Chapter 5:

Hanako Apologized to Me

Hanako won’t Grant my Wish!


Have you ever had one of those cute, fluffy moments with your friends where you keep apologizing to each other to the point where it becomes a bit of a competition to see who gives up first?

Actually, did that kind of thing even generally happen in real life? I saw it a lot in shoujo manga, but those kinds of scenes always just came off as a bit too gushy and awkward for my taste.

Regardless, this event was a first for me.

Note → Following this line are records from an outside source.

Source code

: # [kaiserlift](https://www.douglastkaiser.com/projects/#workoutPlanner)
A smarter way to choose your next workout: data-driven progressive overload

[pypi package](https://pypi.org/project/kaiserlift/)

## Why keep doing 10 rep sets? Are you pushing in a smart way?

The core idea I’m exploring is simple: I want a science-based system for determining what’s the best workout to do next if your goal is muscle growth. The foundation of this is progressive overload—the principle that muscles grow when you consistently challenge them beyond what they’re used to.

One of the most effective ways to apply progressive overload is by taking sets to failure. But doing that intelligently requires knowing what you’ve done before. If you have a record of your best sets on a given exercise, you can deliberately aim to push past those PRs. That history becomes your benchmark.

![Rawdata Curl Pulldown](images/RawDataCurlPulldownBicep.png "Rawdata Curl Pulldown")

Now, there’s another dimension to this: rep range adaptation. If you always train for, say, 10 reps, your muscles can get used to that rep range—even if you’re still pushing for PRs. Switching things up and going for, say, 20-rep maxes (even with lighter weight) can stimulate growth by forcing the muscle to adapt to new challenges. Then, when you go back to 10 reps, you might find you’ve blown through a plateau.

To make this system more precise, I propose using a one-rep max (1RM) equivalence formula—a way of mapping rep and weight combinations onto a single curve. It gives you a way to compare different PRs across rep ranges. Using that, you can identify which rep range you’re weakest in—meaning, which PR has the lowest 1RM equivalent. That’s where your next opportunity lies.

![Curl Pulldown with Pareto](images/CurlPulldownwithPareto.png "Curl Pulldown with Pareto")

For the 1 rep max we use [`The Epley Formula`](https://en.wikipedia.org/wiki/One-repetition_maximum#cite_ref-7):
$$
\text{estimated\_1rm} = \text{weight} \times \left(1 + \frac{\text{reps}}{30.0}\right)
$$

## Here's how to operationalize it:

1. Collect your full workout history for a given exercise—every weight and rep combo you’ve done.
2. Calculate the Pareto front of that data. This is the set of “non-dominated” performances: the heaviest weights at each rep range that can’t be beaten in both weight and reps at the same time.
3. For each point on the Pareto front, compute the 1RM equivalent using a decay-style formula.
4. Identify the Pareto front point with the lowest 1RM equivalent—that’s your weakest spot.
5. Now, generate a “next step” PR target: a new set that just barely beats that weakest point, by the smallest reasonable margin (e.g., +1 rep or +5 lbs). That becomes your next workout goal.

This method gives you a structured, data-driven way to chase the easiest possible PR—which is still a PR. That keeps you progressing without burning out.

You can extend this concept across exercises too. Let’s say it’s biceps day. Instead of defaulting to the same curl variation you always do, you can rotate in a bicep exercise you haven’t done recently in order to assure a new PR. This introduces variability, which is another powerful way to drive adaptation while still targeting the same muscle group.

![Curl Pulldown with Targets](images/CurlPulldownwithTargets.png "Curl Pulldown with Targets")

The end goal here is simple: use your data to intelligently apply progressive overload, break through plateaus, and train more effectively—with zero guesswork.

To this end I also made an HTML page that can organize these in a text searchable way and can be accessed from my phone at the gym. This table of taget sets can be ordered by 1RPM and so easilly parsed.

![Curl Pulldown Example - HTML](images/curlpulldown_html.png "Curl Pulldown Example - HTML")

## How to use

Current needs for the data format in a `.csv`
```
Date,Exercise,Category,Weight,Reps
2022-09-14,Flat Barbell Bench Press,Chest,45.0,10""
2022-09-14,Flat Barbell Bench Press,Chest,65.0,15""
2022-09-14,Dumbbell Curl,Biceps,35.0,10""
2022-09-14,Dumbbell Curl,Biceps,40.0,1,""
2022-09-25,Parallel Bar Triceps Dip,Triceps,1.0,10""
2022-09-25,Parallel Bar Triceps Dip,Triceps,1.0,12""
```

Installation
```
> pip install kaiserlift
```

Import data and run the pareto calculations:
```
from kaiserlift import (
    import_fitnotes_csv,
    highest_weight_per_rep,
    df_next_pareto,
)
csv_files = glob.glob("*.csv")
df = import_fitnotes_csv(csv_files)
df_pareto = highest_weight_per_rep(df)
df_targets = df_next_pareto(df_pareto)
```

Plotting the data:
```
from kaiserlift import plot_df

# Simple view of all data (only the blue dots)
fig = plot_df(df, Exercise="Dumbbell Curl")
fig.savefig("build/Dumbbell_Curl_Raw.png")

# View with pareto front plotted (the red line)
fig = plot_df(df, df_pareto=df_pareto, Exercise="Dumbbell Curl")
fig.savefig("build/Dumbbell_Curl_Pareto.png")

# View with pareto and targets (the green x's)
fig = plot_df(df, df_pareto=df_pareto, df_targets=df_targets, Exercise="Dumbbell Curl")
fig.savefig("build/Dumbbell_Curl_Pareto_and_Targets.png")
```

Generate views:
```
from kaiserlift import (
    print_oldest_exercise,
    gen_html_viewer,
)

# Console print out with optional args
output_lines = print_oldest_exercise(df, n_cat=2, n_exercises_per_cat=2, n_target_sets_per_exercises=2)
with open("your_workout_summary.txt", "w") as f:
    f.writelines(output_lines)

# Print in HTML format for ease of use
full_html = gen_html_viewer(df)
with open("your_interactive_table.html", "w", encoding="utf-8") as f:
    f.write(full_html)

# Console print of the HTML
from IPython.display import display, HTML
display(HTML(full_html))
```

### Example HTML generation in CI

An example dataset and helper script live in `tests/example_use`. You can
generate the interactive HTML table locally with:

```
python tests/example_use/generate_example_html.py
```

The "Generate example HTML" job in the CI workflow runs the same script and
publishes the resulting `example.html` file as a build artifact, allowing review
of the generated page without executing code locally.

"I'm sorry! I'm so, so sorry! Uhm, I'll send you back or something! I think you should be with a more proper, respectful person. N-not like me, who asked you such a disrespectful request."

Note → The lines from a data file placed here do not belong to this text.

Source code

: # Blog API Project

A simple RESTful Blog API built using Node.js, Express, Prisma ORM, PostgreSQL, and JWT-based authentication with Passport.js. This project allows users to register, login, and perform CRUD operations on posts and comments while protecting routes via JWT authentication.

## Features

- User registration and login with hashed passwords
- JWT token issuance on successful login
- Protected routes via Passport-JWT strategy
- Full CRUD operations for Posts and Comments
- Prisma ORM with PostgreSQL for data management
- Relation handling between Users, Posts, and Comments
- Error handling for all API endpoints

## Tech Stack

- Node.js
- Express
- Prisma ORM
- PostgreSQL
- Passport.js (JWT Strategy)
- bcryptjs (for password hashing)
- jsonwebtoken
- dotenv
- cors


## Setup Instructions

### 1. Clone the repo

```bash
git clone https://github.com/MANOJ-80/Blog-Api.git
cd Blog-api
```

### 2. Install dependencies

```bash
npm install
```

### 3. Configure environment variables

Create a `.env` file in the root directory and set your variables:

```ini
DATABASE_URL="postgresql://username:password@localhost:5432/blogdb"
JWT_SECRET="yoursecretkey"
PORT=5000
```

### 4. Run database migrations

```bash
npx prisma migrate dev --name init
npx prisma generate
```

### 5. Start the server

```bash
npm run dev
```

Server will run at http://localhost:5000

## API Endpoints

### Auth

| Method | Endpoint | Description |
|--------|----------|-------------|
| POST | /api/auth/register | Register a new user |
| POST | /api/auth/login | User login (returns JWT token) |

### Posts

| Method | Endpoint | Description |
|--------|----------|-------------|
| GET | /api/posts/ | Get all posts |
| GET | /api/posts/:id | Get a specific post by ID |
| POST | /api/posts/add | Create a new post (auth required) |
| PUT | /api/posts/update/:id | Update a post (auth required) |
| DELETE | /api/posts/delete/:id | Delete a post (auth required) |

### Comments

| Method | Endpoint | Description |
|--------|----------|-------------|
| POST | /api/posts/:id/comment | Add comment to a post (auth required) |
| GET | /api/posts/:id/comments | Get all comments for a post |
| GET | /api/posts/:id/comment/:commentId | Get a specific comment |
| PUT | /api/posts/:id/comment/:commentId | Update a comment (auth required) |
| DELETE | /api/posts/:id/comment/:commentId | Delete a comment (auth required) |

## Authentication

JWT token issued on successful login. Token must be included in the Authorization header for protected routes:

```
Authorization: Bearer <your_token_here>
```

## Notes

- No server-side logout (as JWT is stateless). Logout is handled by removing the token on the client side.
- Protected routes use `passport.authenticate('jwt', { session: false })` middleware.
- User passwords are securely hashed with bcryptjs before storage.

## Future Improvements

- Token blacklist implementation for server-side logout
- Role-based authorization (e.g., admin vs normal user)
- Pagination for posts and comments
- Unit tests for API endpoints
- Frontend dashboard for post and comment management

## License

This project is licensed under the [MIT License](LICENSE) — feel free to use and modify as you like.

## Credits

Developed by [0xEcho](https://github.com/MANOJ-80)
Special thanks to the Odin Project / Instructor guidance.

"No, please! I insist, it was me who became upset because of my own presumptions! I ask you to please raise your head, Suzuki!"

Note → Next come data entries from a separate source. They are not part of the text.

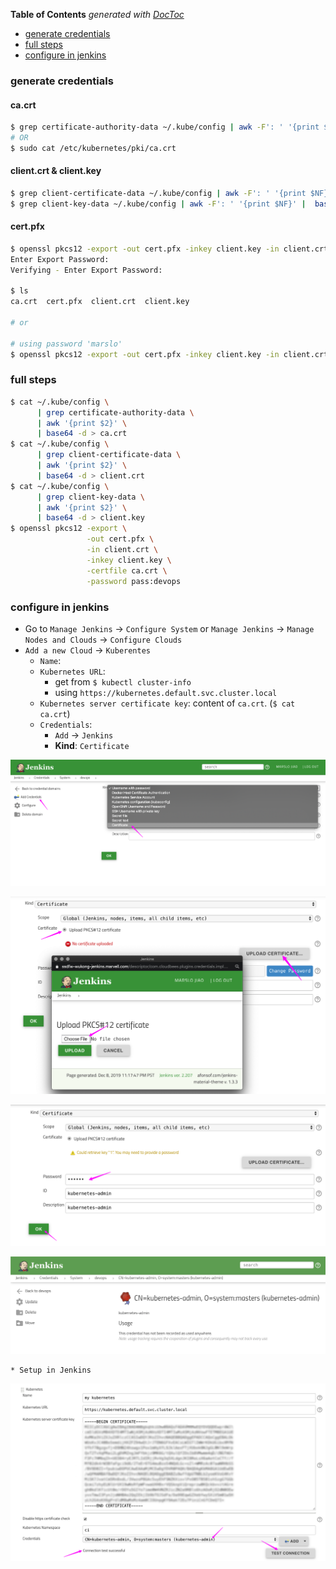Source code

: <!-- START doctoc generated TOC please keep comment here to allow auto update -->
<!-- DON'T EDIT THIS SECTION, INSTEAD RE-RUN doctoc TO UPDATE -->
**Table of Contents**  *generated with [DocToc](https://github.com/thlorenz/doctoc)*

- [generate credentials](#generate-credentials)
- [full steps](#full-steps)
- [configure in jenkins](#configure-in-jenkins)

<!-- END doctoc generated TOC please keep comment here to allow auto update -->

### generate credentials
#### ca.crt
```bash
$ grep certificate-authority-data ~/.kube/config | awk -F': ' '{print $NF}' |  base64 -d > ca.crt
# OR
$ sudo cat /etc/kubernetes/pki/ca.crt
```

#### client.crt & client.key
```bash
$ grep client-certificate-data ~/.kube/config | awk -F': ' '{print $NF}' |  base64 -d > client.crt
$ grep client-key-data ~/.kube/config | awk -F': ' '{print $NF}' |  base64 -d > client.key
```

#### cert.pfx
```bash
$ openssl pkcs12 -export -out cert.pfx -inkey client.key -in client.crt -certfile ca.crt
Enter Export Password:
Verifying - Enter Export Password:

$ ls
ca.crt  cert.pfx  client.crt  client.key

# or

# using password 'marslo'
$ openssl pkcs12 -export -out cert.pfx -inkey client.key -in client.crt -certfile ca.crt -password pass:marslo
```

### full steps
```bash
$ cat ~/.kube/config \
      | grep certificate-authority-data \
      | awk '{print $2}' \
      | base64 -d > ca.crt
$ cat ~/.kube/config \
      | grep client-certificate-data \
      | awk '{print $2}' \
      | base64 -d > client.crt
$ cat ~/.kube/config \
      | grep client-key-data \
      | awk '{print $2}' \
      | base64 -d > client.key
$ openssl pkcs12 -export \
                 -out cert.pfx \
                 -in client.crt \
                 -inkey client.key \
                 -certfile ca.crt \
                 -password pass:devops
```

### configure in jenkins
* Go to `Manage Jenkins` -> `Configure System` or `Manage Jenkins` -> `Manage Nodes and Clouds` -> `Configure Clouds`
* `Add a new Cloud` -> `Kuberentes`
    * `Name`: <Anything you want>
    * `Kubernetes URL`:
        * get from `$ kubectl cluster-info`
        * using `https://kubernetes.default.svc.cluster.local`
    * `Kubernetes server certificate key`: content of `ca.crt`. (`$ cat ca.crt`)
    * `Credentials`:
        * `Add` -> `Jenkins`
        * **Kind**: `Certificate`


![plugin-1](../../screenshot/k8s-plugin-1.png)

![plugin-2](../../screenshot/k8s-plugin-2.png)

![plugin-3](../../screenshot/k8s-plugin-3.png)

![plugin-4](../../screenshot/k8s-plugin-4.png)

    * Setup in Jenkins

![plugin-5](../../screenshot/k8s-plugin-5.png)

"Nonono, you didn't do anything wrong! In fact, you seem really kind, and I was clearly taking advantage of that!"

"No no, I am a succubus after all! In fact, I believe for most succubi, such a request out of the blue is actually seen as a compliment! It's really just my own incompetence as a succubus that made me act so rudely towards you!"

"No, I definitely couldn't imagine a succubus as- as beautiful and kind as you being anything close to inadequate! Please don't say that about yourself! Really, it doesn't matter if you're a human or demon or anything else, I should have shown you proper respect either way!"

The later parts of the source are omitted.